We hope you love our recommendations! Some may have been sent as samples, but all were independently selected by our editors. Just FYI, BuzzFeed and its publishing partners may collect a share of sales and/or other compensation from the links on this page.

    27 Books You'll Want To Read Next To The Fire This Winter

    Books so good, you'll want to stay inside to finish them!!

    We hope you love the products we recommend! Just so you know, BuzzFeed may collect a small share of sales from the links on this page. Oh, and FYI — prices are accurate and items in stock as of time of publication.

    1. The Dry by Jane Harper begins with Federal Agent Aaron Falk receiving a note that demands he return to his hometown. The reason: the death of his best friend, who Frank once used as a false alibi years ago. Now, he must delve into his friend's death and finally answer unresolved questions — all while keeping buried secrets safe.

    2. Before We Were Yours by Lisa Wingate wrenches five young children from their family's riverboat and into the gruesome conditions of the Tennessee Children's Home orphanage — all without the knowledge or consent of their living parents. Based on the real-life scandal of Georgia Tann's adoption scam, this story will break your heart just as much as it gives you hope.

    3. Sing, Unburied, Sing by Jesmyn Ward centers on 13-year-old Joe, who is struggling to grow into a man. His interracial parents' roles in his life are inconsistent: his father in prison, and his mother a drug addict.
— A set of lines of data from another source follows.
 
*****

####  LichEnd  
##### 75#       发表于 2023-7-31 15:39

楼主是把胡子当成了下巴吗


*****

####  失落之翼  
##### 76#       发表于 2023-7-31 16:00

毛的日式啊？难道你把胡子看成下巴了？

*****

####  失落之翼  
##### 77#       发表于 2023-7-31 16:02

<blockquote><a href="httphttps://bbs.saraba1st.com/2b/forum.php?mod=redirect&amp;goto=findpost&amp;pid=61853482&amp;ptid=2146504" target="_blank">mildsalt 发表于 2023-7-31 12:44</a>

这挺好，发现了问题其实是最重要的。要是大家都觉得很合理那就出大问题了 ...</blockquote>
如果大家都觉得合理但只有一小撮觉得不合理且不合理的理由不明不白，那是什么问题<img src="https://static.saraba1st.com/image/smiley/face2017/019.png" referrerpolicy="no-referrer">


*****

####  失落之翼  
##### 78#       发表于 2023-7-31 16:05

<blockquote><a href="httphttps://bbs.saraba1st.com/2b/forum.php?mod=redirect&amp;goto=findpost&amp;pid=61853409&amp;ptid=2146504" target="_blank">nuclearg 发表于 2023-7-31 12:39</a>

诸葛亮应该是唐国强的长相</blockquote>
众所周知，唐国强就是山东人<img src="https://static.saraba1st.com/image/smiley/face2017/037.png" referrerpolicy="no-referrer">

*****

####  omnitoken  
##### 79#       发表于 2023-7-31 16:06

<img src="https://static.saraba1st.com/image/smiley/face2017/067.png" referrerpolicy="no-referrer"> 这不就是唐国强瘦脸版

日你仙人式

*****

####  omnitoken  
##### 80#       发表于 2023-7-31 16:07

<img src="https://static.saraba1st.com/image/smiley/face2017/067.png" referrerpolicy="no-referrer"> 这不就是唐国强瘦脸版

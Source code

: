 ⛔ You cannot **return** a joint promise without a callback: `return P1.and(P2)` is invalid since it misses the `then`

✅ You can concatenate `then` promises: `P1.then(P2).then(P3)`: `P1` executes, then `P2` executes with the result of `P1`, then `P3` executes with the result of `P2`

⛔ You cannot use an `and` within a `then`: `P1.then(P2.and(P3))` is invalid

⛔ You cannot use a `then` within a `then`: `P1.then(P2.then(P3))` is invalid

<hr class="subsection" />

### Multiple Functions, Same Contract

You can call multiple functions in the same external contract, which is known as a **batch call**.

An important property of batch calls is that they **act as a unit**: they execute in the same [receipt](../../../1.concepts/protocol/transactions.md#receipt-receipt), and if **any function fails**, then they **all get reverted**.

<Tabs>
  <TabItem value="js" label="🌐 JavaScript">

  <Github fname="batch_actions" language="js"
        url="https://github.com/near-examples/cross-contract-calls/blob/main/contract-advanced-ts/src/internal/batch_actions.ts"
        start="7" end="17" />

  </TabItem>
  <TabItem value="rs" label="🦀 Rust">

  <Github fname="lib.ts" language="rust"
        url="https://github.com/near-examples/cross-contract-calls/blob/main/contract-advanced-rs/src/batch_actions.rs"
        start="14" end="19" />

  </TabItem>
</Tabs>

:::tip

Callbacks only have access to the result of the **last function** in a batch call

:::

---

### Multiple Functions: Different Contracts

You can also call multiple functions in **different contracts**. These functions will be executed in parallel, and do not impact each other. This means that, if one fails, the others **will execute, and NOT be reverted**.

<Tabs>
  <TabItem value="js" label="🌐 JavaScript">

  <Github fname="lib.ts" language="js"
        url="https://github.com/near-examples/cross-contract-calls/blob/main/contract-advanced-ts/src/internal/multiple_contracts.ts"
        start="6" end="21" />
When his father is released from prison and his family moves to the State Penitentiary, Jojo meets the ghost of a dead inmate who is willing to become Jojo's main role model.

    4. All the Ugly and Wonderful Things by Bryn Greenwood explores the unlikely bond between Wavy, a daughter of a drug dealer, and Kellen, a tattooed ex-con. After Wavy's family is ripped apart, her relationship is scrutinized by the outside world, forcing us to reconsider our own perspectives on life, love, and loyalty in a Mississippi meth lab.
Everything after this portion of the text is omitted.